En 2010, Jauffret publiait « Sévère », son 18e roman inspiré de l’Affaire Stern (un banquier milliardaire assassiné en combinaison latex, en 2005, par sa maîtresse avec qui il entretenait une sulfureuse relation SM), menacé de censure par la famille qui a finalement retiré sa plainte en 2011. En ce début 2012 sort sur grand écran, l’adaptation ciné qui s’attire pour l’instant des critiques déçues malgré la force du sujet et son casting (Laëtitia Casta et Poelvoorde)…

« Les histoires d’amour sont des planètes privées qui se volatilisent quand leurs habitants les ont quittées. »

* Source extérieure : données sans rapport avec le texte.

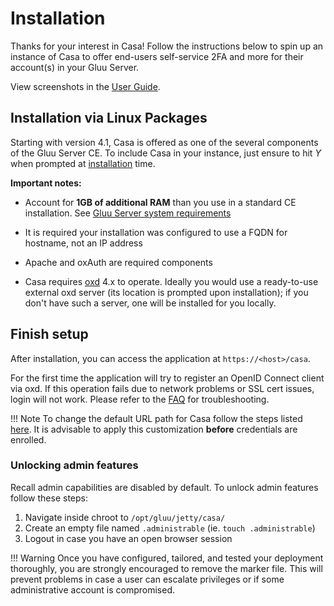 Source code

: # Installation 
Thanks for your interest in Casa! Follow the instructions below to spin up an instance of Casa to offer end-users self-service 2FA and more for their account(s) in your Gluu Server.

View screenshots in the [User Guide](../user-guide.md).
 
## Installation via Linux Packages 

Starting with version 4.1, Casa is offered as one of the several components of the Gluu Server CE. To include Casa in your instance, just ensure to hit *Y* when prompted at [installation](https://gluu.org/docs/ce/4.1/installation-guide/) time. 

**Important notes:**

- Account for **1GB of additional RAM** than you use in a standard CE installation. See [Gluu Server system requirements](https://gluu.org/docs/ce/4.1/installation-guide/#system-requirements)

- It is required your installation was configured to use a FQDN for hostname, not an IP address

- Apache and oxAuth are required components 

- Casa requires [oxd](https://gluu.org/docs/oxd) 4.x to operate. Ideally you would use a ready-to-use external oxd server (its location is prompted upon installation); if you don't have such a server, one will be installed for you locally.

## Finish setup

After installation, you can access the application at `https://<host>/casa`. 

For the first time the application will try to register an OpenID Connect client via oxd. If this operation fails due to network problems or SSL cert issues, login will not work. Please refer to the [FAQ](./faq.md#oxd) for troubleshooting.

!!! Note 
    To change the default URL path for Casa follow the steps listed [here](change-context-path.md). It is advisable to apply this customization **before** credentials are enrolled. 

### Unlocking admin features

Recall admin capabilities are disabled by default. To unlock admin features follow these steps:

1. Navigate inside chroot to `/opt/gluu/jetty/casa/`
1. Create an empty file named `.administrable` (ie. `touch .administrable`)
1. Logout in case you have an open browser session

!!! Warning
    Once you have configured, tailored, and tested your deployment thoroughly, you are strongly encouraged to remove the marker file. This will prevent problems in case a user can escalate privileges or if some administrative account is compromised.

<!--
### A word on security

In a clustered or containerized deployment, admin features and user features should run on different nodes. It is responsibility of the administrator to enable admin features on a specific (small) set of nodes and make those publically inaccessible, for instance, by removing them from the load balancer.
-->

Dans son roman, « Sévère » (l’Affaire Stern a d’ailleurs inspiré trois autres romans : « Latex » de Laurent Schweizer (Seuil, 2008), « Tigres » de Gabriel Janer Manila (Actes Sud) et « Comme une Sterne en plein vol » de Julien Hommage, Jauffret (qui avait couvert le procès aux Assises de la meurtrière Cécile Brossard, pour Le Nouvel Observateur) voulait raconter l’une de ces histoires d’amour qui « explosent contre un mur qu’elles avaient construit pierre par pierre« .
Sa particularité était d’adopter le point de vue de la meurtrière qui en est donc la narratrice car pour lui « les femmes sont plus complexes, elles ont la faculté d’avoir des pensées en parallèle (…). Alors que les hommes sont plus binaires. »

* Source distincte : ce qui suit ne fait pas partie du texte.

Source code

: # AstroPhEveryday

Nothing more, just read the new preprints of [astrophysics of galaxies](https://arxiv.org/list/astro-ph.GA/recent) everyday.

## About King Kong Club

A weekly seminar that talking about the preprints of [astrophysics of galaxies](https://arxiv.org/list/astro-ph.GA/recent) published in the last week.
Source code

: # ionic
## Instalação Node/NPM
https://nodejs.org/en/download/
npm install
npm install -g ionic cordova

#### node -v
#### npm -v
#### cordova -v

Dans la lignée de ses romans phares « Clémence Picot » ou encore « Histoire d’amour », le livre explore ce rapport amoureux hors normes, tout en dessinant le portrait d’une femme « en quête d’absolution » doublé d’une réflexion sur le sexe, le pouvoir, l’argent et les sentiments. Entre Eros et Thanatos. « Tuer quelqu’un qui vous a fait assez confiance pour se faire attacher, c’est un crime absolument lâche. On atteint la quintessence de la trahison, qui rend ce meurtre unique. » avait expliqué l’auteur .
Son intérêt pour ce banquier richissime tenait « à son charisme brillant, son côté enfant chéri du siècle, puisque notre époque, (…), éprouve pour l’argent plus de tendresse que pour un môme. »

Quant aux scènes sexuelles, il déclarait qu’elles étaient « ennuyeuses à écrire. Et toujours un peu ridicules. » Selon lui, « il n’y avait pas de gaudriole dans cette histoire. Plutôt quelque chose de tragique qui se jouait dans la sexualité même.(…) C’était une peine ou un obstacle. » Il compare d’ailleurs avec Sade qu’il considère comme « passionnant mais jamais érotique, sauf peut-être « la Philosophie dans le boudoir. »
Le livre s’était vendu à environ 20000 exemplaires.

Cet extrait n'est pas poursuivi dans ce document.